"When you use the term technocrat there is almost a pejorative sense to it," he says. "To be a technocrat and try to run something means you probably get lost in the weeds. Marilyn doesn't get lost in the weeds. Not that there isn't an important place in the world for policy wonks but I would never characterize Marilyn as someone with her head in the clouds."
In many respects, Sartoris says, Tavenner reflects the character of the people in rural Henry County in western Virginia, where she was raised. "Her feet are very firmly planted," he says. "She is also a person of few words.

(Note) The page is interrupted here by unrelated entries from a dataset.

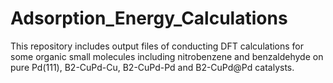 # Adsorption_Energy_Calculations
This repository includes output files of conducting DFT calculations for some organic small molecules including nitrobenzene and benzaldehyde on pure Pd(111), B2-CuPd-Cu, B2-CuPd-Pd and B2-CuPd@Pd catalysts. 
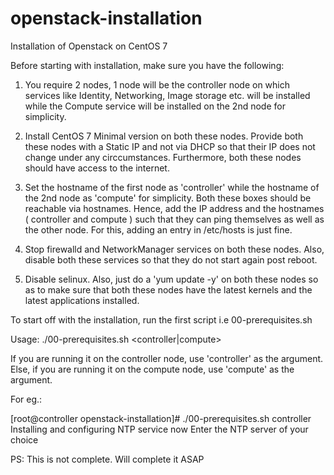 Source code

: # openstack-installation
Installation of Openstack on CentOS 7

Before starting with installation, make sure you have the following:

1. You require 2 nodes, 1 node will be the controller node on which services like Identity, Networking, Image storage etc. will be installed while the Compute service will be installed on the 2nd node for simplicity.

2. Install CentOS 7 Minimal version on both these nodes. Provide both these nodes with a Static IP and not via DHCP so that their IP does not change under any circcumstances. Furthermore, both these nodes should have access to the internet.

3. Set the hostname of the first node as 'controller' while the hostname of the 2nd node as 'compute' for simplicity. Both these boxes should be reachable via hostnames. Hence, add the IP address and the hostnames ( controller and compute ) such that they can ping themselves as well as the other node. For this, adding an entry in /etc/hosts is just fine.

4. Stop firewalld and NetworkManager services on both these nodes. Also, disable both these services so that they do not start again post reboot.

5. Disable selinux. Also, just do a 'yum update -y' on both these nodes so as to make sure that both these nodes have the latest kernels and the latest applications installed.


To start off with the installation, run the first script i.e 00-prerequisites.sh

Usage:  ./00-prerequisites.sh   <controller|compute>

If you are running it on the controller node, use 'controller' as the argument. Else, if you are running it on the compute node, use 'compute' as the argument.

For eg.:

[root@controller openstack-installation]# ./00-prerequisites.sh controller
Installing and configuring NTP service now
Enter the NTP server of your choice





PS: This is not complete. Will complete it ASAP
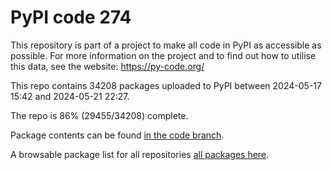 # PyPI code 274

This repository is part of a project to make all code in PyPI as accessible as possible. For more information 
on the project and to find out how to utilise this data, see the website: https://py-code.org/

This repo contains 34208 packages uploaded to PyPI between 
2024-05-17 15:42 and 2024-05-21 22:27.

The repo is 86% (29455/34208) complete.

Package contents can be found [in the code branch](https://github.com/pypi-data/pypi-mirror-274/tree/code/packages).

A browsable package list for all repositories [all packages here](https://py-code.org/repositories/pypi-mirror-274).


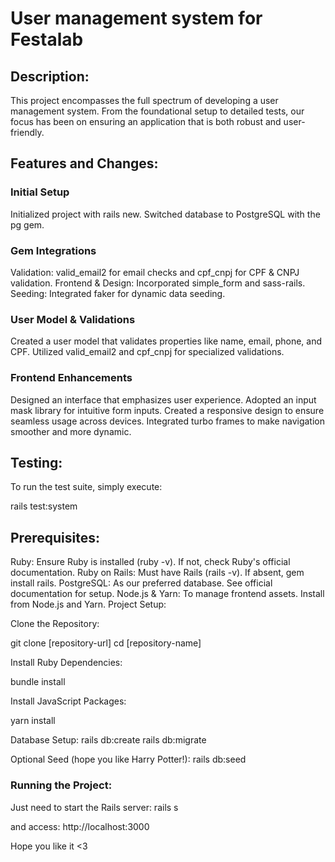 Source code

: # User management system for Festalab

## Description:

This project encompasses the full spectrum of developing a user management system. From the foundational setup to detailed tests, our focus has been on ensuring an application that is both robust and user-friendly.

## Features and Changes:

### Initial Setup
Initialized project with rails new.
Switched database to PostgreSQL with the pg gem.


### Gem Integrations
Validation: valid_email2 for email checks and cpf_cnpj for CPF & CNPJ validation.
Frontend & Design: Incorporated simple_form and sass-rails.
Seeding: Integrated faker for dynamic data seeding.


### User Model & Validations
Created a user model that validates properties like name, email, phone, and CPF.
Utilized valid_email2 and cpf_cnpj for specialized validations.


### Frontend Enhancements
Designed an interface that emphasizes user experience.
Adopted an input mask library for intuitive form inputs.
Created a responsive design to ensure seamless usage across devices.
Integrated turbo frames to make navigation smoother and more dynamic.


## Testing:

To run the test suite, simply execute:

rails test:system


## Prerequisites:

Ruby: Ensure Ruby is installed (ruby -v). If not, check Ruby's official documentation.
Ruby on Rails: Must have Rails (rails -v). If absent, gem install rails.
PostgreSQL: As our preferred database. See official documentation for setup.
Node.js & Yarn: To manage frontend assets. Install from Node.js and Yarn.
Project Setup:

Clone the Repository:


git clone [repository-url]
cd [repository-name]

Install Ruby Dependencies:

bundle install


Install JavaScript Packages:

yarn install


Database Setup:
rails db:create
rails db:migrate


Optional Seed (hope you like Harry Potter!):
rails db:seed


### Running the Project:

Just need to start the Rails server:
rails s

and access: 
http://localhost:3000

Hope you like it <3
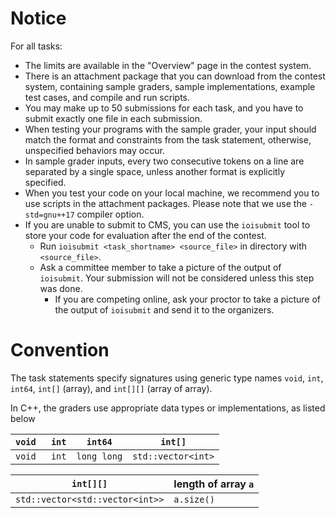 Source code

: # Notice

For all tasks:

* The limits are available in the "Overview" page in the contest system.
* There is an attachment package that you can download from the contest system, containing sample graders, sample implementations, example test cases, and compile and run scripts.
* You may make up to 50 submissions for each task, and you have to submit exactly one file in each submission.
* When testing your programs with the sample grader, your input should match the format and constraints from the task statement, otherwise, unspecified behaviors may occur.
* In sample grader inputs, every two consecutive tokens on a line are separated by a single space, unless another format is explicitly specified.
* When you test your code on your local machine, we recommend you to use scripts in the attachment packages. Please note that we use the `-std=gnu++17` compiler option.
* If you are unable to submit to CMS, you can use the `ioisubmit` tool to store your code for evaluation after the end of the contest.
  * Run `ioisubmit <task_shortname> <source_file>` in directory with `<source_file>`.
  * Ask a committee member to take a picture of the output of `ioisubmit`. Your submission will not be considered unless this step was done.
    * If you are competing online, ask your proctor to take a picture of the output of `ioisubmit` and send it to the organizers.

# Convention

The task statements specify signatures using generic type names `void`, `int`, `int64`, `int[]` (array), and `int[][]` (array of array).

In C++, the graders use appropriate data types or implementations, as listed below

| `void ` | `int` | `int64`     | `int[]`            |
| ------- | ----- | ----------- | ------------------ |
| `void ` | `int` | `long long` | `std::vector<int>` |

| `int[][]`                       | length of array `a` |
| ------------------------------- | ------------------- |
| `std::vector<std::vector<int>>` | `a.size()`          |
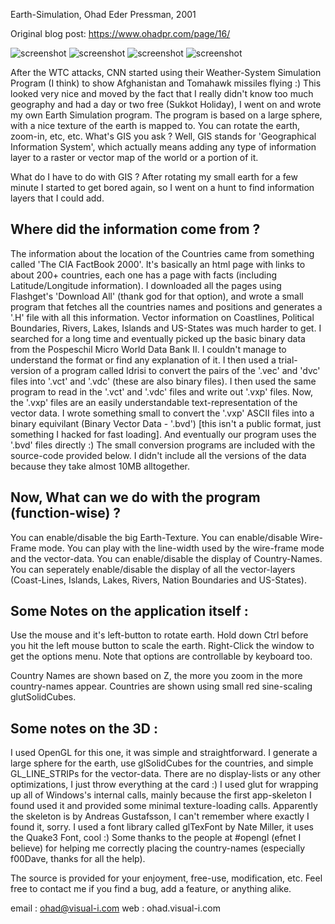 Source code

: Earth-Simulation, Ohad Eder Pressman, 2001

Original blog post: https://www.ohadpr.com/page/16/

![screenshot](https://github.com/ohadpr/opengl-earth-simulation-gis/blob/master/screenshots/earth_shot_1.jpg)
![screenshot](https://github.com/ohadpr/opengl-earth-simulation-gis/blob/master/screenshots/earth_shot_2.jpg)
![screenshot](https://github.com/ohadpr/opengl-earth-simulation-gis/blob/master/screenshots/earth_shot_3.jpg)
![screenshot](https://github.com/ohadpr/opengl-earth-simulation-gis/blob/master/screenshots/earth_shot_4.jpg)

After the WTC attacks, CNN started using their Weather-System Simulation Program (I think) to show Afghanistan and Tomahawk missiles flying :)
This looked very nice and moved by the fact that I really didn't know too much geography and had a day or two free (Sukkot Holiday), I went on and wrote my own Earth Simulation program.
The program is based on a large sphere, with a nice texture of the earth is mapped to. You can rotate the earth, zoom-in, etc, etc.
What's GIS you ask ? Well, GIS stands for 'Geographical Information System', which actually means adding any type of information layer to a raster or vector map of the world or a portion of it.

What do I have to do with GIS ? After rotating my small earth for a few minute I started to get bored again, so I went on a hunt to find information layers that I could add.

Where did the information come from ?
-------------------------------------

The information about the location of the Countries came from something called 'The CIA FactBook 2000'. It's basically an html page with links to about 200+ countries, each one has a page with facts (including Latitude/Longitude information). I downloaded all the pages using Flashget's 'Download All' (thank god for that option), and wrote a small program that fetches all the countries names and positions and generates a '.H' file with all this information.
Vector information on Coastlines, Political Boundaries, Rivers, Lakes, Islands and US-States was much harder to get.
I searched for a long time and eventually picked up the basic binary data from the Pospeschil Micro World Data Bank II. I couldn't manage to understand the format or find any explanation of it. I then used a trial-version of a program called Idrisi to convert the pairs of the '.vec' and 'dvc' files into '.vct' and '.vdc' (these are also binary files). I then used the same program to read in the '.vct' and '.vdc' files and write out '.vxp' files. Now, the '.vxp' files are an easily understandable text-representation of the vector data. I wrote something small to convert the '.vxp' ASCII files into a binary equivilant (Binary Vector Data - '.bvd') [this isn't a public format, just something I hacked for fast loading]. And eventually our program uses the '.bvd' files directly :)
The small conversion programs are included with the source-code provided below. I didn't include all the versions of the data because they take almost 10MB alltogether.


Now, What can we do with the program (function-wise) ?
------------------------------------------------------

You can enable/disable the big Earth-Texture.
You can enable/disable Wire-Frame mode.
You can play with the line-width used by the wire-frame mode and the vector-data.
You can enable/disable the display of Country-Names.
You can seperately enable/disable the display of all the vector-layers (Coast-Lines, Islands, Lakes, Rivers, Nation Boundaries and US-States).


Some Notes on the application itself :
--------------------------------------

Use the mouse and it's left-button to rotate earth. Hold down Ctrl before you hit the left mouse button to scale the earth. Right-Click the window to get the options menu. Note that options are controllable by keyboard too.

Country Names are shown based on Z, the more you zoom in the more country-names appear. Countries are shown using small red sine-scaling glutSolidCubes.


Some notes on the 3D :
----------------------

I used OpenGL for this one, it was simple and straightforward. I generate a large sphere for the earth, use glSolidCubes for the countries, and simple GL_LINE_STRIPs for the vector-data. There are no display-lists or any other optimizations, I just throw everything at the card :)
I used glut for wrapping up all of Windows's internal calls, mainly because the first app-skeleton I found used it and provided some minimal texture-loading calls. Apparently the skeleton is by Andreas Gustafsson, I can't remember where exactly I found it, sorry.
I used a font library called glTexFont by Nate Miller, it uses the Quake3 Font, cool :)
Some thanks to the people at #opengl (efnet I believe) for helping me correctly placing the country-names (especially f00Dave, thanks for all the help).

The source is provided for your enjoyment, free-use, modification, etc. Feel free to contact me if you find a bug, add a feature, or anything alike.


email : ohad@visual-i.com
web   : ohad.visual-i.com
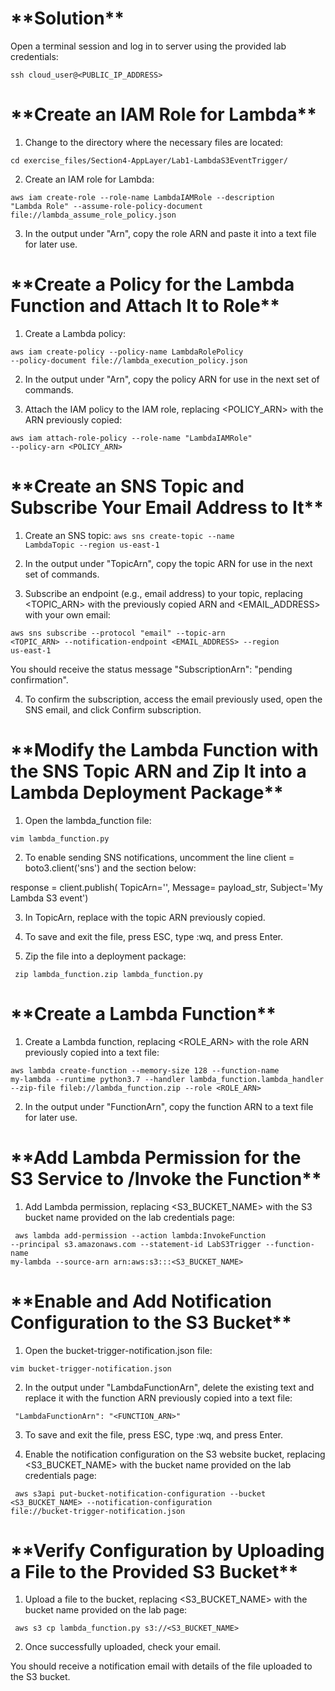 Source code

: <h1>**Solution** </h1>

<p>Open a terminal session and log in to server using the provided lab credentials: </p>

<code>ssh cloud_user@<PUBLIC_IP_ADDRESS> </code>

<h1>**Create an IAM Role for Lambda** </h1>

1. Change to the directory where the necessary files are located:

<code>cd exercise_files/Section4-AppLayer/Lab1-LambdaS3EventTrigger/ </code>

2. Create an IAM role for Lambda:

<code>aws iam create-role --role-name LambdaIAMRole --description "Lambda Role" --assume-role-policy-document file://lambda_assume_role_policy.json   </code>

3. In the output under "Arn", copy the role ARN and paste it into a text file for later use.

<h1>**Create a Policy for the Lambda Function and Attach It to Role**</h1>

1. Create a Lambda policy:

<code>aws iam create-policy --policy-name LambdaRolePolicy --policy-document file://lambda_execution_policy.json </code>

2. In the output under "Arn", copy the policy ARN for use in the next set of commands.

3. Attach the IAM policy to the IAM role, replacing <POLICY_ARN> with the ARN previously copied:

<code>aws iam attach-role-policy --role-name "LambdaIAMRole" --policy-arn <POLICY_ARN> </code>

<h1>**Create an SNS Topic and Subscribe Your Email Address to It**</h1>

1. Create an SNS topic:
<code>aws sns create-topic --name LambdaTopic --region us-east-1 </code>

2. In the output under "TopicArn", copy the topic ARN for use in the next set of commands.

3. Subscribe an endpoint (e.g., email address) to your topic, replacing <TOPIC_ARN> with the previously copied ARN and <EMAIL_ADDRESS> with your own email:

<code>aws sns subscribe --protocol "email" --topic-arn <TOPIC_ARN> --notification-endpoint <EMAIL_ADDRESS> --region us-east-1 </code>

You should receive the status message "SubscriptionArn": "pending confirmation".

4. To confirm the subscription, access the email previously used, open the SNS email, and click Confirm subscription.

<h1>**Modify the Lambda Function with the SNS Topic ARN and Zip It into a Lambda Deployment Package**</h1>

1. Open the lambda_function file:

<code>vim lambda_function.py </code>

2. To enable sending SNS notifications, uncomment the line client = boto3.client('sns') and the section below:
<html>
   <head>
response = client.publish(
TopicArn='<SNS-TOPIC-ARN>',
Message= payload_str,
Subject='My Lambda S3 event')
<html>
   <head>

3. In TopicArn, replace <SNS-TOPIC-ARN> with the topic ARN previously copied.

4. To save and exit the file, press ESC, type :wq, and press Enter.

5. Zip the file into a deployment package:

<code> zip lambda_function.zip lambda_function.py </code>

<h1>**Create a Lambda Function**</h1>

1. Create a Lambda function, replacing <ROLE_ARN> with the role ARN previously copied into a text file:

<code>aws lambda create-function --memory-size 128 --function-name my-lambda --runtime python3.7 --handler lambda_function.lambda_handler --zip-file fileb://lambda_function.zip --role <ROLE_ARN>
</code>

2. In the output under "FunctionArn", copy the function ARN to a text file for later use.

<h1>**Add Lambda Permission for the S3 Service to /Invoke the Function**</h1>

1. Add Lambda permission, replacing <S3_BUCKET_NAME> with the S3 bucket name provided on the lab credentials page:

<code> aws lambda add-permission --action lambda:InvokeFunction --principal s3.amazonaws.com --statement-id LabS3Trigger --function-name my-lambda --source-arn arn:aws:s3:::<S3_BUCKET_NAME>
</code>

<h1>**Enable and Add Notification Configuration to the S3 Bucket**</h1>

1. Open the bucket-trigger-notification.json file:

<code>vim bucket-trigger-notification.json </code>

2. In the output under "LambdaFunctionArn", delete the existing text and replace it with the function ARN previously copied into a text file:

<code> "LambdaFunctionArn": "<FUNCTION_ARN>" </code>

3. To save and exit the file, press ESC, type :wq, and press Enter.

4. Enable the notification configuration on the S3 website bucket, replacing <S3_BUCKET_NAME> with the bucket name provided on the lab credentials page:

<code> aws s3api put-bucket-notification-configuration --bucket <S3_BUCKET_NAME> --notification-configuration file://bucket-trigger-notification.json  </code>

<h1>**Verify Configuration by Uploading a File to the Provided S3 Bucket**</h1>

1. Upload a file to the bucket, replacing <S3_BUCKET_NAME> with the bucket name provided on the lab page:

<code> aws s3 cp lambda_function.py s3://<S3_BUCKET_NAME> </code>

2. Once successfully uploaded, check your email.

<p>You should receive a notification email with details of the file uploaded to the S3 bucket.</p>
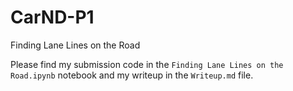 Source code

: # CarND-P1
Finding Lane Lines on the Road

Please find my submission code in the `Finding Lane Lines on the Road.ipynb` notebook and my writeup in the `Writeup.md` file.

She doesn't talk to hear herself think and for a long time she has been used to getting to the nut of the problem and trying to address it without a lot of the other distractions that may surround it."
"It is the way she has always been. See a problem. Analyze it. Come up with an approach you are going to take and make the decisions," he says. "Considering the job she is going into, decision making is an important part of process with all those different pots boiling on the CMS stove right now."
Sartoris declined to speculate on the suggestion that Tavenner was picked because she provides a sharp contrast to Berwick.
"I can't say why the White House picked her, but I can tell you why I would pick her," he says. "Marilyn has the necessary management skills to deal with a large and extremely complex organization and be a quick decision maker, using appropriate analysis of the appropriate facts presented. That is the Marilyn I have known for a long time."
Houck says he believes Tavenner could flourish at CMS if Congress will give her the chance. "If they could lay aside the partisanship and work with Marilyn, I think they will find she is very easy to work with in terms of trying to get a mutual agreeable result," Houck says. "But I am not sure that is part of the equation in Washington these days."